• Your assignment
Using the records below, count the lines containing "aggregative" and give only the total.

Segment Start: Source records

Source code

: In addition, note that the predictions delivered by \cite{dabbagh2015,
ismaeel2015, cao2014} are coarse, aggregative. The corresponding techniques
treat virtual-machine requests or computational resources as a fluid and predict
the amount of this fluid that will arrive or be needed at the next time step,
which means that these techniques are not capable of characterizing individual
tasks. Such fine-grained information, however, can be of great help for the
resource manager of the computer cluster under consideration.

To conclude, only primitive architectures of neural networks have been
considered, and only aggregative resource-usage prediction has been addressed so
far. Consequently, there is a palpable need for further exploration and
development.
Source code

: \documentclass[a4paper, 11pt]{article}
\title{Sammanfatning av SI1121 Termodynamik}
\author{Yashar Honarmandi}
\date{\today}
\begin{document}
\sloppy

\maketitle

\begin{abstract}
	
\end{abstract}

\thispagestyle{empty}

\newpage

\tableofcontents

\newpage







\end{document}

Segment End: Source records
Segment Start: Source records

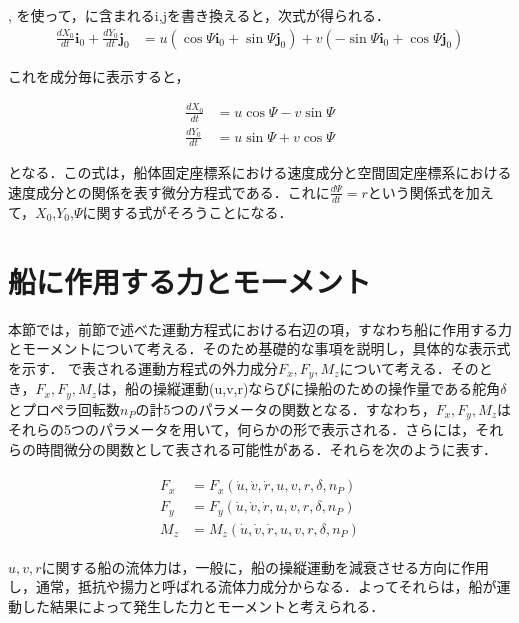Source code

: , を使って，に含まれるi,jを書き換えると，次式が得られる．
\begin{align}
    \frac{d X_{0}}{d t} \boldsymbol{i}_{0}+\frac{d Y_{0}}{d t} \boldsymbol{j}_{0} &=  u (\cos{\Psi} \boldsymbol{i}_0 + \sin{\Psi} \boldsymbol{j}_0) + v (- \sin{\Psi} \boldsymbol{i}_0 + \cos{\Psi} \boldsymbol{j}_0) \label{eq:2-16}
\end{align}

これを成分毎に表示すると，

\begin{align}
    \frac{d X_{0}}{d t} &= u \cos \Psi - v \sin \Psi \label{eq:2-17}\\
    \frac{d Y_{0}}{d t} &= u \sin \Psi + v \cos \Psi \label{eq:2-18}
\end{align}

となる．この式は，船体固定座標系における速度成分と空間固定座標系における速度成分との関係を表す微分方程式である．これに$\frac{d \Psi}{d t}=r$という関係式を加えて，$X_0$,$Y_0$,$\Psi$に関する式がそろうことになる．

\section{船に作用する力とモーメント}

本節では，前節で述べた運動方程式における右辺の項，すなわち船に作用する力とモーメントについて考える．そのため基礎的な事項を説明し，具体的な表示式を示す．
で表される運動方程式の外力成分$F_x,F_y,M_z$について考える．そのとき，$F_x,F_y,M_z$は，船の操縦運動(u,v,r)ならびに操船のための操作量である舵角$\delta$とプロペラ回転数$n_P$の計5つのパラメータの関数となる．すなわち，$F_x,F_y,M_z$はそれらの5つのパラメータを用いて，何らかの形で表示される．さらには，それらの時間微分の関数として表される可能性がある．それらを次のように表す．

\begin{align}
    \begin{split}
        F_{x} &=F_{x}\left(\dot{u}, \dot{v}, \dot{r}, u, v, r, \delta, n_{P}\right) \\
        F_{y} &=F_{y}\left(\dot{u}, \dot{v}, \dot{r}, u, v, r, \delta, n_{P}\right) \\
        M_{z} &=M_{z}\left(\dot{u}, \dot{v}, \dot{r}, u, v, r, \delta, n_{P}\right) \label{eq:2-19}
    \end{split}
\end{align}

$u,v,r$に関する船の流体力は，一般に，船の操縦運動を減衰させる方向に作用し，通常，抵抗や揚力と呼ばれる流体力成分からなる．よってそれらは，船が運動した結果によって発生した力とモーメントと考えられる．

Segment End: Source records

• Written solution
2